安置室へと連れて来られて、悲しみと絶望の中に居る遺族に寄り添うかの顔をした鬼畜が、紹介料を含んだ葬儀に【急を要する宗派を選ばぬ葬儀を執り行なえる坊主の紹介】などとと云う恰もな“便宜が図られ”、利益享受に派閥の力を更に強めた上で、権力者と副署長と後援団体とされる宗教団体との三角関係に“三権分立”を謳っているらしい。

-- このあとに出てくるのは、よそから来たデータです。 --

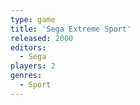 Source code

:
 ```yaml
---
type: game
title: 'Sega Extreme Sport'
released: 2000
editors: 
  - Sega
players: 2
genres:
  - Sport
---
```


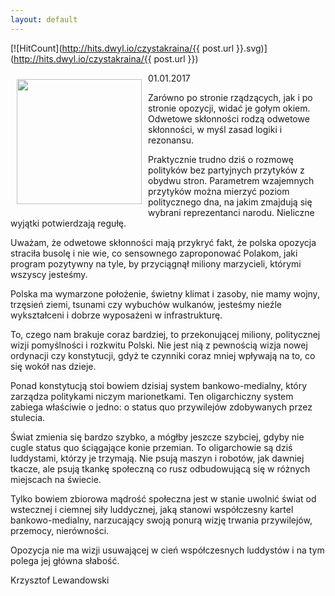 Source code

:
 ```yaml
---
layout: default
---
```


[![HitCount](http://hits.dwyl.io/czystakraina/{{ post.url }}.svg)](http://hits.dwyl.io/czystakraina/{{ post.url }})

<p><img src="{{site.baseurl}}\articles\pictures\465.luddysci.jpg" align="left" style="margin: 10px 10px" width="200"><!--233-->
<p>01.01.2017</p>
<p>Zarówno po stronie rządzących, jak i po stronie opozycji, widać je gołym okiem. Odwetowe skłonności rodzą odwetowe skłonności, w myśl zasad logiki i rezonansu.</p>
<p>Praktycznie trudno dziś o rozmowę polityków bez partyjnych przytyków z obydwu stron. Parametrem wzajemnych przytyków można mierzyć poziom politycznego dna, na jakim zmajdują się wybrani reprezentanci narodu. Nieliczne wyjątki potwierdzają regułę.</p>
<p>Uważam, że odwetowe skłonności mają przykryć fakt, że polska opozycja straciła busolę i nie wie, co sensownego zaproponować Polakom, jaki program pozytywny na tyle, by przyciągnął miliony marzycieli, którymi wszyscy jesteśmy.</p>
<p>Polska ma wymarzone położenie, świetny klimat i zasoby, nie mamy wojny, trzęsień ziemi, tsunami czy wybuchów wulkanów, jesteśmy nieźle wykształceni i dobrze wyposażeni w infrastrukturę.</p>
<p>To, czego nam brakuje coraz bardziej, to przekonującej miliony, politycznej wizji pomyślności i rozkwitu Polski. Nie jest nią z pewnością wizja nowej ordynacji czy konstytucji, gdyż te czynniki coraz mniej wpływają na to, co się wokół nas dzieje.</p>
<p>Ponad konstytucją stoi bowiem dzisiaj system bankowo-medialny, który zarządza politykami niczym marionetkami. Ten oligarchiczny system zabiega właściwie o jedno: o status quo przywilejów zdobywanych przez stulecia.</p>
<p>Świat zmienia się bardzo szybko, a mógłby jeszcze szybciej, gdyby nie cugle status quo ściągające konie przemian. To oligarchowie są dziś luddystami, którzy je trzymają. Nie psują maszyn i robotów, jak dawniej tkacze, ale psują tkankę społeczną co rusz odbudowującą się w różnych miejscach na świecie.</p>
<p>Tylko bowiem zbiorowa mądrość społeczna jest w stanie uwolnić świat od wstecznej i ciemnej siły luddycznej, jaką stanowi współczesny kartel bankowo-medialny, narzucający swoją ponurą wizję trwania przywilejów, przemocy, nierówności.</p>
<p>Opozycja nie ma wizji usuwającej w cień współczesnych luddystów i na tym polega jej główna słabość.</p>
<p>Krzysztof Lewandowski</p> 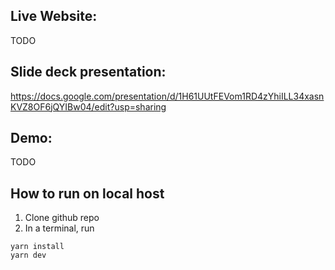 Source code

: ## Live Website:

TODO


## Slide deck presentation: 

https://docs.google.com/presentation/d/1H61UUtFEVom1RD4zYhiILL34xasnKVZ8OF6jQYIBw04/edit?usp=sharing


## Demo:

TODO


## How to run on local host

1. Clone github repo
2. In a terminal, run 

```
yarn install 
yarn dev
```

「分かりました。後はこちらで何とかしましょう。盆踊りには間に合いそうもないので、とりあえずに口利きをして中止に追い込んでやるとします。ですがその、鬼頭さんでしたか、大変申し訳ない事をしましたが、陰陽道の件は内密にして頂きたく、そちらには……」
「大丈夫です。明日、それこそ司書の森田さんの居る図書館で解決篇として話す予定なので、出現の仕組みだけを話して納得してもらいます」
姉は礼を言うと、もう一つの何かを口にしたものの、それはまた別のお話になるモノだ。
この時以来、姉はこの陰陽道のお爺ちゃんの部屋に何度か足を運んでいるようだけど、未だに三上先生も探していた何かを見付けてはいないみたい。
翌日の図書館では、オカメと鬼頭さんに、鐘の音に共振して空間の歪みが発生したのかに思えたそれが、空間ではなく存在する何かしらの生命体で、実は百八の煩悩魔が、鐘に共振して空間を歪ませ波紋を浮かべていたものだ。
て、話して盛り上がり、姉はまた“恐ろしカヨ”の名を我が物として嬉々としている。
ただ、その後に熊泪湖で起きた殺人事件から今回の三権の二つが消えて無くなる事となり、残る一つこそが市内全てを地獄と化してしまう程の大いなる脅威ともなるこの夏最後の姉の謎解きとなる訳だけど、それはまた別のお話で……
帰り道の夜に聴く夏の便りは何処か切なく、華やぐ夜空に思いを巡らすようだった。
■あとがき
これにて第三章『音』「響鳴の波紋」は終わりとなります。
ちなみにこの「響鳴の波紋」は、時間軸で言うと「悪魔の棲む黒い家」と「POOL」の間にあったお話です。
▼備考
*1
本連載の「公園に潜むもの」に掲載されている内容を含む事物を指す名詞。